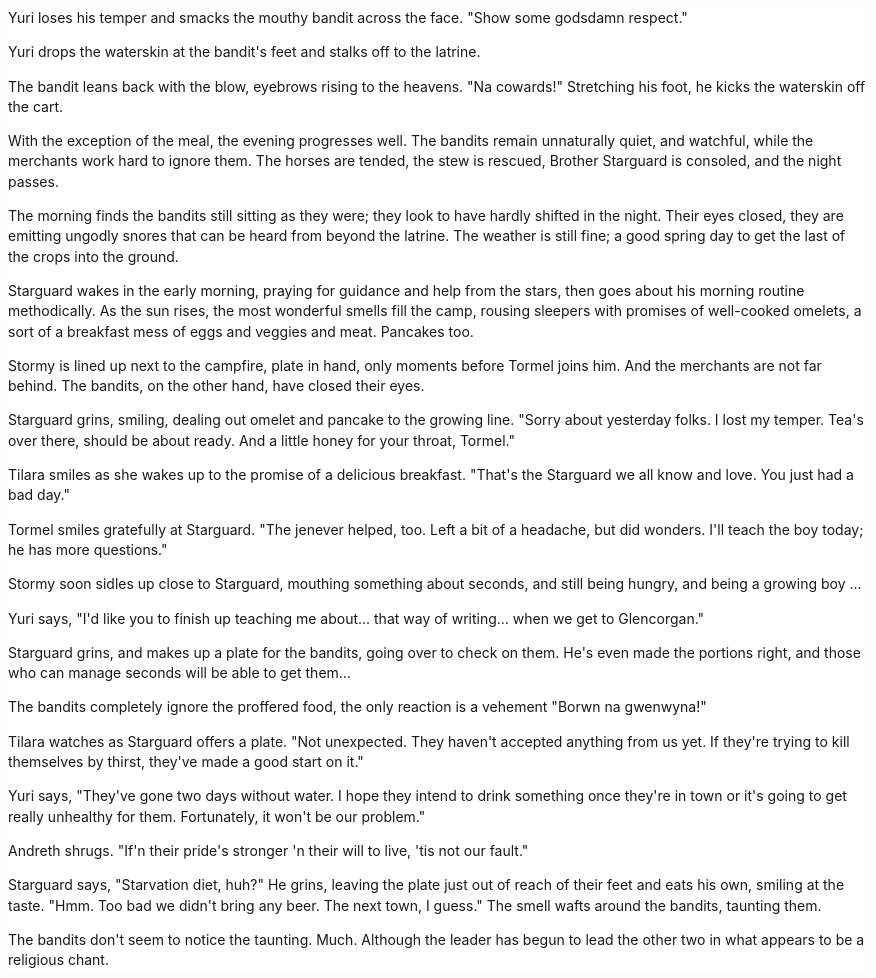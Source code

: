Yuri loses his temper and smacks the mouthy bandit across the face. "Show some godsdamn respect."

Yuri drops the waterskin at the bandit's feet and stalks off to the latrine.

The bandit leans back with the blow, eyebrows rising to the heavens. "Na cowards!" Stretching his foot, he kicks the waterskin off the cart.

With the exception of the meal, the evening progresses well. The bandits remain unnaturally quiet, and watchful, while the merchants work hard to ignore them. The horses are tended, the stew is rescued, Brother Starguard is consoled, and the night passes.

The morning finds the bandits still sitting as they were; they look to have hardly shifted in the night. Their eyes closed, they are emitting ungodly snores that can be heard from beyond the latrine. The weather is still fine; a good spring day to get the last of the crops into the ground.

Starguard wakes in the early morning, praying for guidance and help from the stars, then goes about his morning routine methodically. As the sun rises, the most wonderful smells fill the camp, rousing sleepers with promises of well-cooked omelets, a sort of a breakfast mess of eggs and veggies and meat. Pancakes too.

Stormy is lined up next to the campfire, plate in hand, only moments before Tormel joins him. And the merchants are not far behind. The bandits, on the other hand, have closed their eyes.

Starguard grins, smiling, dealing out omelet and pancake to the growing line. "Sorry about yesterday folks. I lost my temper. Tea's over there, should be about ready. And a little honey for your throat, Tormel."

Tilara smiles as she wakes up to the promise of a delicious breakfast. "That's the Starguard we all know and love. You just had a bad day."

Tormel smiles gratefully at Starguard. "The jenever helped, too. Left a bit of a headache, but did wonders. I'll teach the boy today; he has more questions."

Stormy soon sidles up close to Starguard, mouthing something about seconds, and still being hungry, and being a growing boy ...

Yuri says, "I'd like you to finish up teaching me about... that way of writing... when we get to Glencorgan."

Starguard grins, and makes up a plate for the bandits, going over to check on them. He's even made the portions right, and those who can manage seconds will be able to get them...

The bandits completely ignore the proffered food, the only reaction is a vehement "Borwn na gwenwyna!"

Tilara watches as Starguard offers a plate. "Not unexpected. They haven't accepted anything from us yet. If they're trying to kill themselves by thirst, they've made a good start on it."

Yuri says, "They've gone two days without water. I hope they intend to drink something once they're in town or it's going to get really unhealthy for them. Fortunately, it won't be our problem."

Andreth shrugs. "If'n their pride's stronger 'n their will to live, 'tis not our fault."

Starguard says, "Starvation diet, huh?" He grins, leaving the plate just out of reach of their feet and eats his own, smiling at the taste. "Hmm. Too bad we didn't bring any beer. The next town, I guess." The smell wafts around the bandits, taunting them.

The bandits don't seem to notice the taunting. Much. Although the leader has begun to lead the other two in what appears to be a religious chant.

# # # #

_Required action_: From the first line of the listing above, repeat every line through the one holding "Yuri drops the". Both ends count, and pictures stay out.

_Task output_:
Source code

:Yuri loses his temper and smacks the mouthy bandit across the face. "Show some godsdamn respect."

Yuri drops the waterskin at the bandit's feet and stalks off to the latrine.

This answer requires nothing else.